▸ The task
Write out every line below that includes the word "carefully".

------ Material for the task

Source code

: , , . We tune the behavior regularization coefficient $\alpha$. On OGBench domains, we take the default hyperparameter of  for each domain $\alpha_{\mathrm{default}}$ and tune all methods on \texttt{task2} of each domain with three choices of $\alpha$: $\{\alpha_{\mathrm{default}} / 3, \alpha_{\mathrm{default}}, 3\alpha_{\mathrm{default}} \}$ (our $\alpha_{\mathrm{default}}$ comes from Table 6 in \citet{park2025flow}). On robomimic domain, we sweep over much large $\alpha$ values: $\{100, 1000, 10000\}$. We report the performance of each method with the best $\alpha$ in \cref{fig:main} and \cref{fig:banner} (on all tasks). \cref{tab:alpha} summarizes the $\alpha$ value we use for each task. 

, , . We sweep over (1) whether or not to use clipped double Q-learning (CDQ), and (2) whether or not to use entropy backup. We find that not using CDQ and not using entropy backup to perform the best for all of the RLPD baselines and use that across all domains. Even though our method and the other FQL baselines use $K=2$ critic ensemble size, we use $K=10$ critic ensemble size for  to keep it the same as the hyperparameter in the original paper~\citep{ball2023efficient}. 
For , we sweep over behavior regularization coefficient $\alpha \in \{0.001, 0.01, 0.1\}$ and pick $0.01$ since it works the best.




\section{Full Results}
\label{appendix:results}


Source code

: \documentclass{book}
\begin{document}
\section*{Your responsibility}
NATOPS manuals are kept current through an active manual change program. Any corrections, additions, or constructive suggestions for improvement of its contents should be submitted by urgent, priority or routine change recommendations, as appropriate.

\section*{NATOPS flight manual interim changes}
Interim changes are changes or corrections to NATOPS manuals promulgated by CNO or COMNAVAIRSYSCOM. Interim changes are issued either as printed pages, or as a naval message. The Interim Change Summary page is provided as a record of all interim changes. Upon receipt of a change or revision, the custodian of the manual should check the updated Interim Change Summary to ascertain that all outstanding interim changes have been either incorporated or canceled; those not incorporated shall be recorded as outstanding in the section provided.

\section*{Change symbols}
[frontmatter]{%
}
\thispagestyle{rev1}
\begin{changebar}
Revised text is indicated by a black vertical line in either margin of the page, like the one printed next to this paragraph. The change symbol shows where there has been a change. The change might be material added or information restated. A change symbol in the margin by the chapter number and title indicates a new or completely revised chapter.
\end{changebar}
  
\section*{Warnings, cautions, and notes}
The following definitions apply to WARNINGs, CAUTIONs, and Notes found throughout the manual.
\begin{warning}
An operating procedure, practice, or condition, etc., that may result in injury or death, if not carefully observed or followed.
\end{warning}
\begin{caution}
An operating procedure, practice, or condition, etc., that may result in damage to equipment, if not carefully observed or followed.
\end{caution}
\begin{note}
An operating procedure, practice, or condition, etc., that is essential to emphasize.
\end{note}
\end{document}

------------

▸ Your solution
An operating procedure, practice, or condition, etc., that may result in injury or death, if not carefully observed or followed.
An operating procedure, practice, or condition, etc., that may result in damage to equipment, if not carefully observed or followed.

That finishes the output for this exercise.